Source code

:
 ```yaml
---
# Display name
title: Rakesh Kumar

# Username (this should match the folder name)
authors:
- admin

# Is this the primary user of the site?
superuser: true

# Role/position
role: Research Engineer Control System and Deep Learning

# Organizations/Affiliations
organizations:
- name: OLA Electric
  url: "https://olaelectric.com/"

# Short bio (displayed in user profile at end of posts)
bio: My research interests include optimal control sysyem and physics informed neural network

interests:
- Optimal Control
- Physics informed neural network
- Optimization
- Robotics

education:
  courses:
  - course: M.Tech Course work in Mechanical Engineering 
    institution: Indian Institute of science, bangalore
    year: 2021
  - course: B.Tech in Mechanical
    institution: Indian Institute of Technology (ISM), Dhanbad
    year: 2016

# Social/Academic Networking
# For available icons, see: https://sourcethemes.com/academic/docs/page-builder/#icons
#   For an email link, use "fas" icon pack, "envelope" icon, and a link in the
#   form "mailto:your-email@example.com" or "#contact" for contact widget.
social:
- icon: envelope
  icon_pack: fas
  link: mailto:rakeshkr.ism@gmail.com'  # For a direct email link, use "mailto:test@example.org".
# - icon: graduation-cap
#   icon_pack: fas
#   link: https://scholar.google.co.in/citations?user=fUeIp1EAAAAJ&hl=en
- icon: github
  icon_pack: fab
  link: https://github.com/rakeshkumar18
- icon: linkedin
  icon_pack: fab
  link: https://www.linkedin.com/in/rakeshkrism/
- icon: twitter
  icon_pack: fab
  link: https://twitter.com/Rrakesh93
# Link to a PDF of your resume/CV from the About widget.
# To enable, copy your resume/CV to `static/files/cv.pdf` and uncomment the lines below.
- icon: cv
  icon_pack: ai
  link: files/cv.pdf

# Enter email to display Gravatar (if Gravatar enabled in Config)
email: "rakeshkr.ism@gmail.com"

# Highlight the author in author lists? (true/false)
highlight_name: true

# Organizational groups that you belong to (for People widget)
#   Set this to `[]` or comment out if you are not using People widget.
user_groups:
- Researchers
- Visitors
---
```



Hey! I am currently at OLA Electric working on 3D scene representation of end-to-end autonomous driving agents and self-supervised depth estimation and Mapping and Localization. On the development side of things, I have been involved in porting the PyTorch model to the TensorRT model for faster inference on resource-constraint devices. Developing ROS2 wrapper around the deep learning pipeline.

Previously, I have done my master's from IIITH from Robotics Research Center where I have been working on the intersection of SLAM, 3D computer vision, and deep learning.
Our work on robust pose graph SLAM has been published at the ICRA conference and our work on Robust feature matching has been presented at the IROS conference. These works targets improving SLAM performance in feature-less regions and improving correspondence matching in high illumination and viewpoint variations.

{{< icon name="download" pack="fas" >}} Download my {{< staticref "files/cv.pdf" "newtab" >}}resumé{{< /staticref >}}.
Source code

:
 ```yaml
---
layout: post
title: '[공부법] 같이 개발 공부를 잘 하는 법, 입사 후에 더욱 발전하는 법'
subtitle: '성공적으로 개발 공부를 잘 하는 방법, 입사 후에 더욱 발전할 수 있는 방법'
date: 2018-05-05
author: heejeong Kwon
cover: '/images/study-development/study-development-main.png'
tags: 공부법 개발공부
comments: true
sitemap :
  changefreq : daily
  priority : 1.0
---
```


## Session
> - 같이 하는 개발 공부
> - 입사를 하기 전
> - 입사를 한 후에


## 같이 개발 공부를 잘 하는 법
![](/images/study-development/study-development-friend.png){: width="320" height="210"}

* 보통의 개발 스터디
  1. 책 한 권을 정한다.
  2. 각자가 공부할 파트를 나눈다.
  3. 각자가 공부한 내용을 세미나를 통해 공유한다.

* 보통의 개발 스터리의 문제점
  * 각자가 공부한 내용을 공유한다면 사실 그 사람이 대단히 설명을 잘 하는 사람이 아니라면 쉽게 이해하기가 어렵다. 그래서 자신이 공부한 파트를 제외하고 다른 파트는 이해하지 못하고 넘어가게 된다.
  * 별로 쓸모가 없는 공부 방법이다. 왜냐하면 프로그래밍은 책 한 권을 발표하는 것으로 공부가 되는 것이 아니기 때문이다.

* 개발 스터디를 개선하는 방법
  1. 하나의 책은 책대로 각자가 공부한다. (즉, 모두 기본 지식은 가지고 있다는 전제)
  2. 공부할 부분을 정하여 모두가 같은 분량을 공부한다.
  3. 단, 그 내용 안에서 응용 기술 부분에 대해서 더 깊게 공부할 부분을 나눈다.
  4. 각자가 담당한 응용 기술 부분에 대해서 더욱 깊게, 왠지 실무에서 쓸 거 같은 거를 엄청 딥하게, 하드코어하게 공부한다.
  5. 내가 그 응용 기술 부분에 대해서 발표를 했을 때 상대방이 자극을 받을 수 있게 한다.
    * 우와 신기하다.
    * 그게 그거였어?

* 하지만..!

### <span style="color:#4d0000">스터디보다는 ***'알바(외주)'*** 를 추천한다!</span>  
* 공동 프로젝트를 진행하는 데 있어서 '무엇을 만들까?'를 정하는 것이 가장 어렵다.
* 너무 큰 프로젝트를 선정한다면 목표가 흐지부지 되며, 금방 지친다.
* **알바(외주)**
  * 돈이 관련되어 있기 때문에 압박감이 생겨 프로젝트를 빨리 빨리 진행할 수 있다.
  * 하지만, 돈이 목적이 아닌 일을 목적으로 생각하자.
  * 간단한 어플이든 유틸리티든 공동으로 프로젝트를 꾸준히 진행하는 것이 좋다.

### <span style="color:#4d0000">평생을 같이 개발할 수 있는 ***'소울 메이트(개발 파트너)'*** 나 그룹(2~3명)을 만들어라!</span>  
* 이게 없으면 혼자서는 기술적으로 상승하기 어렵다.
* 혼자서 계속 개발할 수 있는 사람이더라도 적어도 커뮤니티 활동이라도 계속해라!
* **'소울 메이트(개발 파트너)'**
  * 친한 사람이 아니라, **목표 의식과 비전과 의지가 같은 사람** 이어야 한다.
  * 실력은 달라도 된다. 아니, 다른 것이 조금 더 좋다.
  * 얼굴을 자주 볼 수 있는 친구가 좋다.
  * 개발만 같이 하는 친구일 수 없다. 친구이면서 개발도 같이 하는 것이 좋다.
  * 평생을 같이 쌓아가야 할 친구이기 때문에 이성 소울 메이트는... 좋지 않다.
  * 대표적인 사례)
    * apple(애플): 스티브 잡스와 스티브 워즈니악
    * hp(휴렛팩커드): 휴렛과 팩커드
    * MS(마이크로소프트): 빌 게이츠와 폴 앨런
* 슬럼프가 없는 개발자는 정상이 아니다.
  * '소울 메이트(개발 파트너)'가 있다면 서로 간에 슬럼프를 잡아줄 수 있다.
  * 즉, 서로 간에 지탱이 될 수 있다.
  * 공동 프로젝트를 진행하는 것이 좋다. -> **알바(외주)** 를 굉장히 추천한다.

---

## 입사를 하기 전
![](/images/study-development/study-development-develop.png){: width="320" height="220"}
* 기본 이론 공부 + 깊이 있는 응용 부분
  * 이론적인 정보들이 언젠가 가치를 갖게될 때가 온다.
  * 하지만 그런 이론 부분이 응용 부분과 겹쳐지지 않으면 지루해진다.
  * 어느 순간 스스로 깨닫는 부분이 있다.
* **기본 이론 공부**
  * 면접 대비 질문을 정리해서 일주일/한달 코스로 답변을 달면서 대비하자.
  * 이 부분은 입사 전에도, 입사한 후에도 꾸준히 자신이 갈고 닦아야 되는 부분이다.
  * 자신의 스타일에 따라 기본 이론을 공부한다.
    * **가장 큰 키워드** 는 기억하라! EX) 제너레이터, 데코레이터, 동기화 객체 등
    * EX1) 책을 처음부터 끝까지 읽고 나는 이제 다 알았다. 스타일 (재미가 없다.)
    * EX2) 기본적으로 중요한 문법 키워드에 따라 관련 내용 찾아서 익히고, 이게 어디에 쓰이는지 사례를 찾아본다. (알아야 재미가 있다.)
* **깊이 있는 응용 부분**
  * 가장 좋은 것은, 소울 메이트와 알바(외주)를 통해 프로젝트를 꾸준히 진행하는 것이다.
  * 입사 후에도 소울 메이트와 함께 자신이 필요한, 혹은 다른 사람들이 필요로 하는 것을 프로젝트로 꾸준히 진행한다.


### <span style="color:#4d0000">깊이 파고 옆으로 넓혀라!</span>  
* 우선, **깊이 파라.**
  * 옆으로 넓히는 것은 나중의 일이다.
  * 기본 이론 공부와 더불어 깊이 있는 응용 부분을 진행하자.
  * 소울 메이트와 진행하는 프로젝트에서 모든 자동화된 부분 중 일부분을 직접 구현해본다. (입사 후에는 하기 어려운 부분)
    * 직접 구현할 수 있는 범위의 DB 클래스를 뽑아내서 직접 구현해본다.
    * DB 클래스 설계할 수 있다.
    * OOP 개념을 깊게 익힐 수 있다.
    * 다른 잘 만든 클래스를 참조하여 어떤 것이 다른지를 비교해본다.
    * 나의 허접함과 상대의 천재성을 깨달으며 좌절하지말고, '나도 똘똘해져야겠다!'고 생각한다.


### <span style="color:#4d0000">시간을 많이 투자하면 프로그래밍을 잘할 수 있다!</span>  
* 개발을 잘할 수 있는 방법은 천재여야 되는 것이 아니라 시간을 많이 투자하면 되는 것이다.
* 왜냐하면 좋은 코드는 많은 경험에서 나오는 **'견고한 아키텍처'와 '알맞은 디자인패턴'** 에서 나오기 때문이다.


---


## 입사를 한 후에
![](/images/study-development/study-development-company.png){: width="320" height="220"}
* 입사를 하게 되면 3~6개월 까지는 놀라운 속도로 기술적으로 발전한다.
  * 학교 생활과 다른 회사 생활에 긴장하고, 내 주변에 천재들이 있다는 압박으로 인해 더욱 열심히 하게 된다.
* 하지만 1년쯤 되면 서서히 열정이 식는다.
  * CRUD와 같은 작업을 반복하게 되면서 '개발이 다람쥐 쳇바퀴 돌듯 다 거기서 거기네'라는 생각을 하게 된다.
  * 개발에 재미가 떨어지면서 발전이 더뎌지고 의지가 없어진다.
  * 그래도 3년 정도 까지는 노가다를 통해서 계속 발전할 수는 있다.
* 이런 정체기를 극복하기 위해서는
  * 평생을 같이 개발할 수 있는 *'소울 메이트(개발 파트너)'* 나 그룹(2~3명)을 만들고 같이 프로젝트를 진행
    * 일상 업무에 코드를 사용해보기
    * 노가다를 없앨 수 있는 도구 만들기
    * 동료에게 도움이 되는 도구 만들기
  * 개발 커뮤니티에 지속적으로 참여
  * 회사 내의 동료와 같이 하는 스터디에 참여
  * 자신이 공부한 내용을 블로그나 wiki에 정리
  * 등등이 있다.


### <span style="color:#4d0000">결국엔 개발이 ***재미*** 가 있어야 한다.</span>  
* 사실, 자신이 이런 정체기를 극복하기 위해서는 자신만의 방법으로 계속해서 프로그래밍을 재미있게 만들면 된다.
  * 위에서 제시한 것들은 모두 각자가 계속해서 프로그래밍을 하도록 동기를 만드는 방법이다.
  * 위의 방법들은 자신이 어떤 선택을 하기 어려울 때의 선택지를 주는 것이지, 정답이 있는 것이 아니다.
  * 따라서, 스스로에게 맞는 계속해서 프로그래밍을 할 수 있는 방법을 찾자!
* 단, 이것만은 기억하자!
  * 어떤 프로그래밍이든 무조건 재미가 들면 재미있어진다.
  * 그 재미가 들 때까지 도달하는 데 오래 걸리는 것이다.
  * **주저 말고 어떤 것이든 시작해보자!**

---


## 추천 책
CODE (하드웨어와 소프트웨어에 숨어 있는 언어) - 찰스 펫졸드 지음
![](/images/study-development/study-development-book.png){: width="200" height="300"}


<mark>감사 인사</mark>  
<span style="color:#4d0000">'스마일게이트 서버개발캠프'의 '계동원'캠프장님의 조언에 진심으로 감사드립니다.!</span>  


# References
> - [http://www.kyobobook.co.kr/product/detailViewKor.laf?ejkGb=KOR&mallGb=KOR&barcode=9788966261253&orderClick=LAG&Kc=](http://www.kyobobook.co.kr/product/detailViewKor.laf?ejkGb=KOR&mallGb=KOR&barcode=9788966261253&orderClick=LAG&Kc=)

* PROBLEM TO SOLVE *
Check each line of the data for "style". Copy the lines where it turns up.

* RESPONSE AREA *
### <span style="color:#4d0000">스터디보다는 ***'알바(외주)'*** 를 추천한다!</span>  
### <span style="color:#4d0000">평생을 같이 개발할 수 있는 ***'소울 메이트(개발 파트너)'*** 나 그룹(2~3명)을 만들어라!</span>  
### <span style="color:#4d0000">깊이 파고 옆으로 넓혀라!</span>  
### <span style="color:#4d0000">시간을 많이 투자하면 프로그래밍을 잘할 수 있다!</span>  
### <span style="color:#4d0000">결국엔 개발이 ***재미*** 가 있어야 한다.</span>  
<span style="color:#4d0000">'스마일게이트 서버개발캠프'의 '계동원'캠프장님의 조언에 진심으로 감사드립니다.!</span>  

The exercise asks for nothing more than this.